*DATASET RECORDS*:
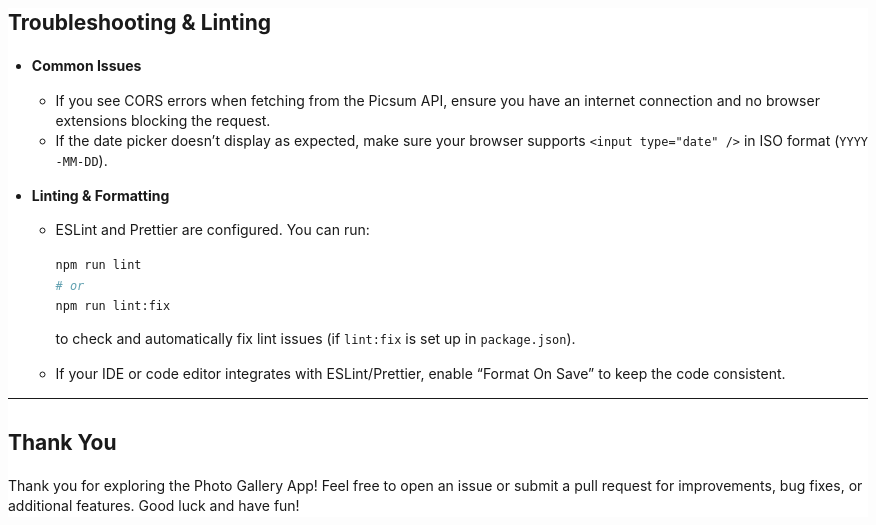 
## Troubleshooting & Linting

* **Common Issues**

  * If you see CORS errors when fetching from the Picsum API, ensure you have an internet connection and no browser extensions blocking the request.
  * If the date picker doesn’t display as expected, make sure your browser supports `<input type="date" />` in ISO format (`YYYY-MM-DD`).
* **Linting & Formatting**

  * ESLint and Prettier are configured. You can run:

    ```bash
    npm run lint
    # or
    npm run lint:fix
    ```

    to check and automatically fix lint issues (if `lint:fix` is set up in `package.json`).
  * If your IDE or code editor integrates with ESLint/Prettier, enable “Format On Save” to keep the code consistent.

---

## Thank You

Thank you for exploring the Photo Gallery App! Feel free to open an issue or submit a pull request for improvements, bug fixes, or additional features. Good luck and have fun!

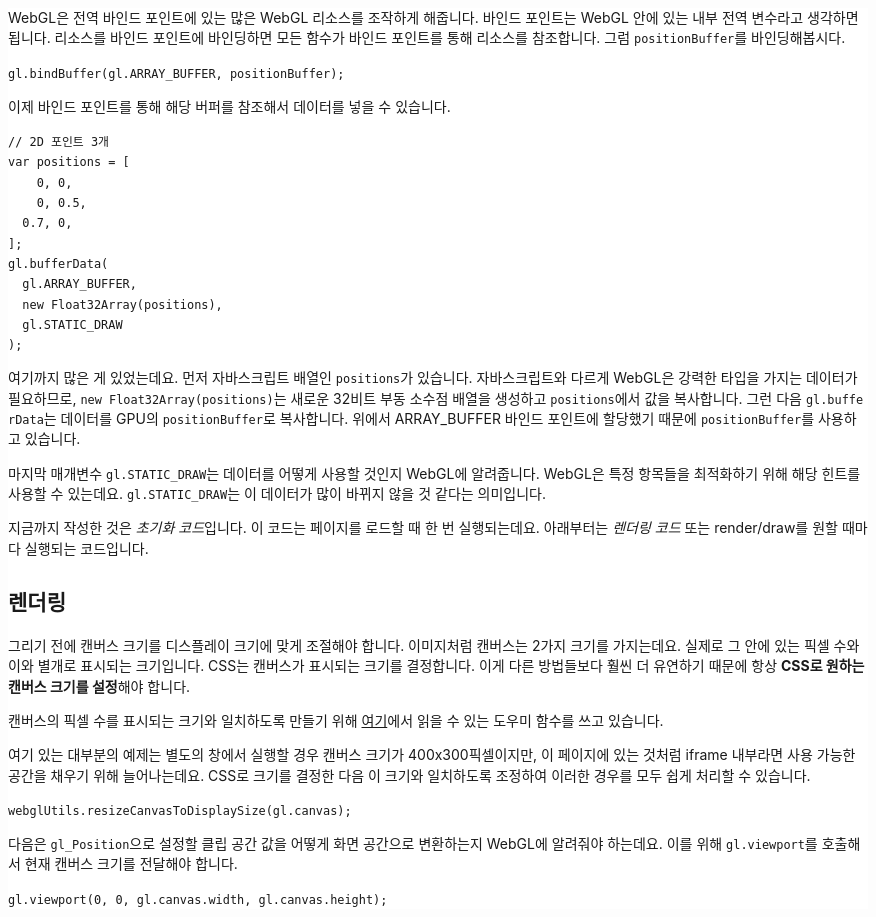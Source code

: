 WebGL은 전역 바인드 포인트에 있는 많은 WebGL 리소스를 조작하게 해줍니다.
바인드 포인트는 WebGL 안에 있는 내부 전역 변수라고 생각하면 됩니다.
리소스를 바인드 포인트에 바인딩하면 모든 함수가 바인드 포인트를 통해 리소스를 참조합니다.
그럼 `positionBuffer`를 바인딩해봅시다.

    gl.bindBuffer(gl.ARRAY_BUFFER, positionBuffer);

이제 바인드 포인트를 통해 해당 버퍼를 참조해서 데이터를 넣을 수 있습니다.

    // 2D 포인트 3개
    var positions = [
        0, 0,
        0, 0.5,
      0.7, 0,
    ];
    gl.bufferData(
      gl.ARRAY_BUFFER,
      new Float32Array(positions),
      gl.STATIC_DRAW
    );

여기까지 많은 게 있었는데요.
먼저 자바스크립트 배열인 `positions`가 있습니다.
자바스크립트와 다르게 WebGL은 강력한 타입을 가지는 데이터가 필요하므로, `new Float32Array(positions)`는 새로운 32비트 부동 소수점 배열을 생성하고 `positions`에서 값을 복사합니다.
그런 다음 `gl.bufferData`는 데이터를 GPU의 `positionBuffer`로 복사합니다.
위에서 ARRAY_BUFFER 바인드 포인트에 할당했기 때문에 `positionBuffer`를 사용하고 있습니다.

마지막 매개변수 `gl.STATIC_DRAW`는 데이터를 어떻게 사용할 것인지 WebGL에 알려줍니다.
WebGL은 특정 항목들을 최적화하기 위해 해당 힌트를 사용할 수 있는데요.
`gl.STATIC_DRAW`는 이 데이터가 많이 바뀌지 않을 것 같다는 의미입니다.

지금까지 작성한 것은 *초기화 코드*입니다.
이 코드는 페이지를 로드할 때 한 번 실행되는데요.
아래부터는 *렌더링 코드* 또는 render/draw를 원할 때마다 실행되는 코드입니다.

## 렌더링

그리기 전에 캔버스 크기를 디스플레이 크기에 맞게 조절해야 합니다.
이미지처럼 캔버스는 2가지 크기를 가지는데요.
실제로 그 안에 있는 픽셀 수와 이와 별개로 표시되는 크기입니다.
CSS는 캔버스가 표시되는 크기를 결정합니다.
이게 다른 방법들보다 훨씬 더 유연하기 때문에 항상 **CSS로 원하는 캔버스 크기를 설정**해야 합니다.

캔버스의 픽셀 수를 표시되는 크기와 일치하도록 만들기 위해 [여기](webgl-resizing-the-canvas.html)에서 읽을 수 있는 도우미 함수를 쓰고 있습니다.

여기 있는 대부분의 예제는 별도의 창에서 실행할 경우 캔버스 크기가 400x300픽셀이지만, 이 페이지에 있는 것처럼 iframe 내부라면 사용 가능한 공간을 채우기 위해 늘어나는데요.
CSS로 크기를 결정한 다음 이 크기와 일치하도록 조정하여 이러한 경우를 모두 쉽게 처리할 수 있습니다.

    webglUtils.resizeCanvasToDisplaySize(gl.canvas);

다음은 `gl_Position`으로 설정할 클립 공간 값을 어떻게 화면 공간으로 변환하는지 WebGL에 알려줘야 하는데요.
이를 위해 `gl.viewport`를 호출해서 현재 캔버스 크기를 전달해야 합니다.

    gl.viewport(0, 0, gl.canvas.width, gl.canvas.height);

*EXERCISE GOAL*: The required output is the exact run of lines from the start of the records through the line containing "blocking the request.", both ends included, with no pictures.

*WRITTEN RESPONSE*:
## Troubleshooting & Linting

* **Common Issues**

  * If you see CORS errors when fetching from the Picsum API, ensure you have an internet connection and no browser extensions blocking the request.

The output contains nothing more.